Despicable Teacher Union Tactics Draw Blowback

3409642414_a401c0d007.jpgThere is a saying among lawyers that if both the facts and the law are against you, the correct strategy is to jump up and down and bang on the table. Facing a public that is increasingly skeptical of her failed education status quo, it seems Randi Weingarten has adopted that model. But her latest attacks, on former CNN journalist turned education reform advocate Campbell Brown, have exposed a level of contemptibility previously unthinkable, turning the American Federation of Teachers into peddlers of pathetic sexist attacks.

The union campaign depicts Brown, who leads a group that has filed a New York State lawsuit modeled on the Vergara v. California case that found teacher tenure laws unconstitutional, as the puppet of former D.C. schools chancellor Michelle Rhee and Brown’s husband, GOP policy adviser Dan Senor. The implication that Brown is a puppet outraged center-left syndicated columnist Kristen Powers:

For this, she has been on the receiving end of a sexist assault by the American Federation of Teachers and opponents of education reform. AFT President Randi Weingarten took to Twitter to accuse Brown of not being balanced in her approach to school reform because “she’s married to Romney adviser Dan Senor.”

 

To Weingarten, women are not people with thoughts of their own. No, they’re empty vessels who do their husband’s bidding.

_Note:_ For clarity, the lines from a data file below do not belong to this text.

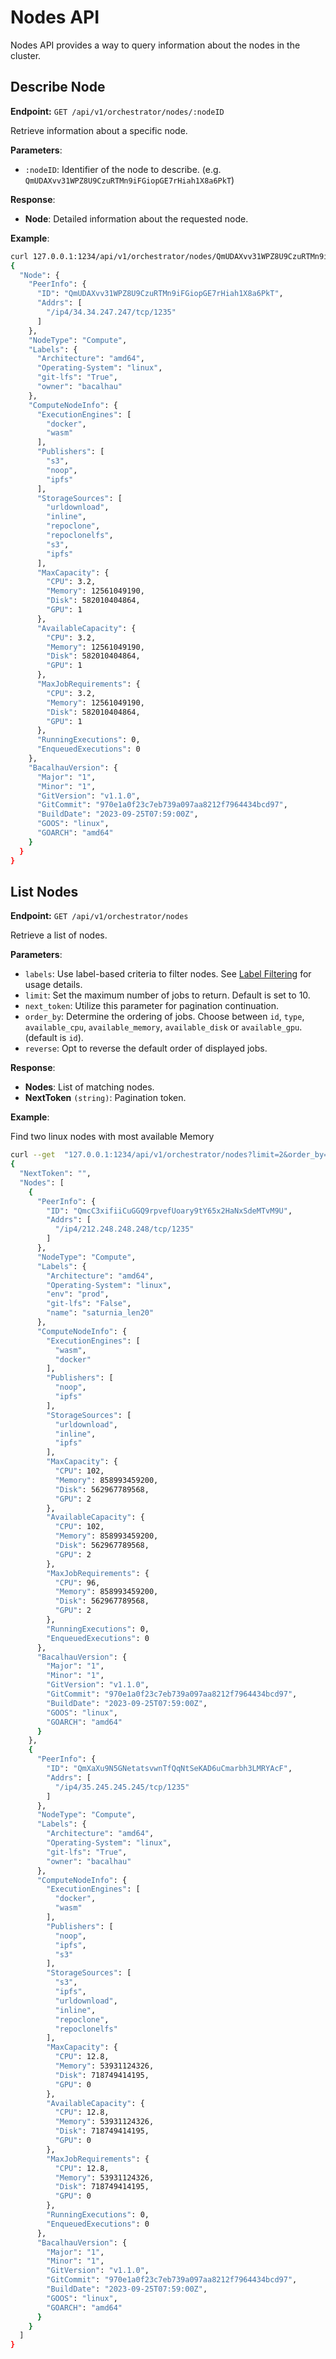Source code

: # Nodes API

Nodes API provides a way to query information about the nodes in the cluster.

## Describe Node

**Endpoint:** `GET /api/v1/orchestrator/nodes/:nodeID`

Retrieve information about a specific node.

**Parameters**:

* `:nodeID`: Identifier of the node to describe. (e.g. `QmUDAXvv31WPZ8U9CzuRTMn9iFGiopGE7rHiah1X8a6PkT`)

**Response**:

* **Node**: Detailed information about the requested node.

**Example**:

```bash
curl 127.0.0.1:1234/api/v1/orchestrator/nodes/QmUDAXvv31WPZ8U9CzuRTMn9iFGiopGE7rHiah1X8a6PkT
{
  "Node": {
    "PeerInfo": {
      "ID": "QmUDAXvv31WPZ8U9CzuRTMn9iFGiopGE7rHiah1X8a6PkT",
      "Addrs": [
        "/ip4/34.34.247.247/tcp/1235"
      ]
    },
    "NodeType": "Compute",
    "Labels": {
      "Architecture": "amd64",
      "Operating-System": "linux",
      "git-lfs": "True",
      "owner": "bacalhau"
    },
    "ComputeNodeInfo": {
      "ExecutionEngines": [
        "docker",
        "wasm"
      ],
      "Publishers": [
        "s3",
        "noop",
        "ipfs"
      ],
      "StorageSources": [
        "urldownload",
        "inline",
        "repoclone",
        "repoclonelfs",
        "s3",
        "ipfs"
      ],
      "MaxCapacity": {
        "CPU": 3.2,
        "Memory": 12561049190,
        "Disk": 582010404864,
        "GPU": 1
      },
      "AvailableCapacity": {
        "CPU": 3.2,
        "Memory": 12561049190,
        "Disk": 582010404864,
        "GPU": 1
      },
      "MaxJobRequirements": {
        "CPU": 3.2,
        "Memory": 12561049190,
        "Disk": 582010404864,
        "GPU": 1
      },
      "RunningExecutions": 0,
      "EnqueuedExecutions": 0
    },
    "BacalhauVersion": {
      "Major": "1",
      "Minor": "1",
      "GitVersion": "v1.1.0",
      "GitCommit": "970e1a0f23c7eb739a097aa8212f7964434bcd97",
      "BuildDate": "2023-09-25T07:59:00Z",
      "GOOS": "linux",
      "GOARCH": "amd64"
    }
  }
}
```

## List Nodes

**Endpoint:** `GET /api/v1/orchestrator/nodes`

Retrieve a list of nodes.

**Parameters**:

* `labels`: Use label-based criteria to filter nodes. See [Label Filtering](./) for usage details.
* `limit`: Set the maximum number of jobs to return. Default is set to 10.
* `next_token`: Utilize this parameter for pagination continuation.
* `order_by`: Determine the ordering of jobs. Choose between `id`, `type`, `available_cpu`, `available_memory`, `available_disk` or `available_gpu`. (default is `id`).
* `reverse`: Opt to reverse the default order of displayed jobs.

**Response**:

* **Nodes**: List of matching nodes.
* **NextToken** `(string)`: Pagination token.

**Example**:

Find two linux nodes with most available Memory

```bash
curl --get  "127.0.0.1:1234/api/v1/orchestrator/nodes?limit=2&order_by=available_memory" --data-urlencode 'labels=Operating-System=linux'
{
  "NextToken": "",
  "Nodes": [
    {
      "PeerInfo": {
        "ID": "QmcC3xifiiCuGGQ9rpvefUoary9tY65x2HaNxSdeMTvM9U",
        "Addrs": [
          "/ip4/212.248.248.248/tcp/1235"
        ]
      },
      "NodeType": "Compute",
      "Labels": {
        "Architecture": "amd64",
        "Operating-System": "linux",
        "env": "prod",
        "git-lfs": "False",
        "name": "saturnia_len20"
      },
      "ComputeNodeInfo": {
        "ExecutionEngines": [
          "wasm",
          "docker"
        ],
        "Publishers": [
          "noop",
          "ipfs"
        ],
        "StorageSources": [
          "urldownload",
          "inline",
          "ipfs"
        ],
        "MaxCapacity": {
          "CPU": 102,
          "Memory": 858993459200,
          "Disk": 562967789568,
          "GPU": 2
        },
        "AvailableCapacity": {
          "CPU": 102,
          "Memory": 858993459200,
          "Disk": 562967789568,
          "GPU": 2
        },
        "MaxJobRequirements": {
          "CPU": 96,
          "Memory": 858993459200,
          "Disk": 562967789568,
          "GPU": 2
        },
        "RunningExecutions": 0,
        "EnqueuedExecutions": 0
      },
      "BacalhauVersion": {
        "Major": "1",
        "Minor": "1",
        "GitVersion": "v1.1.0",
        "GitCommit": "970e1a0f23c7eb739a097aa8212f7964434bcd97",
        "BuildDate": "2023-09-25T07:59:00Z",
        "GOOS": "linux",
        "GOARCH": "amd64"
      }
    },
    {
      "PeerInfo": {
        "ID": "QmXaXu9N5GNetatsvwnTfQqNtSeKAD6uCmarbh3LMRYAcF",
        "Addrs": [
          "/ip4/35.245.245.245/tcp/1235"
        ]
      },
      "NodeType": "Compute",
      "Labels": {
        "Architecture": "amd64",
        "Operating-System": "linux",
        "git-lfs": "True",
        "owner": "bacalhau"
      },
      "ComputeNodeInfo": {
        "ExecutionEngines": [
          "docker",
          "wasm"
        ],
        "Publishers": [
          "noop",
          "ipfs",
          "s3"
        ],
        "StorageSources": [
          "s3",
          "ipfs",
          "urldownload",
          "inline",
          "repoclone",
          "repoclonelfs"
        ],
        "MaxCapacity": {
          "CPU": 12.8,
          "Memory": 53931124326,
          "Disk": 718749414195,
          "GPU": 0
        },
        "AvailableCapacity": {
          "CPU": 12.8,
          "Memory": 53931124326,
          "Disk": 718749414195,
          "GPU": 0
        },
        "MaxJobRequirements": {
          "CPU": 12.8,
          "Memory": 53931124326,
          "Disk": 718749414195,
          "GPU": 0
        },
        "RunningExecutions": 0,
        "EnqueuedExecutions": 0
      },
      "BacalhauVersion": {
        "Major": "1",
        "Minor": "1",
        "GitVersion": "v1.1.0",
        "GitCommit": "970e1a0f23c7eb739a097aa8212f7964434bcd97",
        "BuildDate": "2023-09-25T07:59:00Z",
        "GOOS": "linux",
        "GOARCH": "amd64"
      }
    }
  ]
}
```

The campaign is run by two left-wing union front groups: the “Alliance for Quality Education” (which is a legally related entity to left-wing organizing outfit Citizen Action of New York) and New York Communities for Change (whom you might remember as the ringleaders of SEIU’s fast food strikes and as a successor organization to the discredited ACORN outfit). AFT affiliates have paid these organizations handsomely for past campaigns. The NYC teachers union paid Citizen Action $104,000 in the 2013 reporting year, with the New York State United Teachers (the AFT New York State federation) chipping in $62,100 directly to AQE. For good measure, NYSUT threw $185,000 to the Public Policy and Education Fund, another AQE-related organization. AFT affiliates paid NYCC $288,922 that year.

We doubt Brown or her supporters—who include the lawyer who argued Al Gore’s case before the Supreme Court in 2000—will be deterred by Randi’s insults or the AFT-funded front groups’ activism. Recent polling shows a majority of the public opposes teacher tenure. We suspect banging on the table and hurling insults won’t convince Americans that Randi Weingarten is a force for good in American education.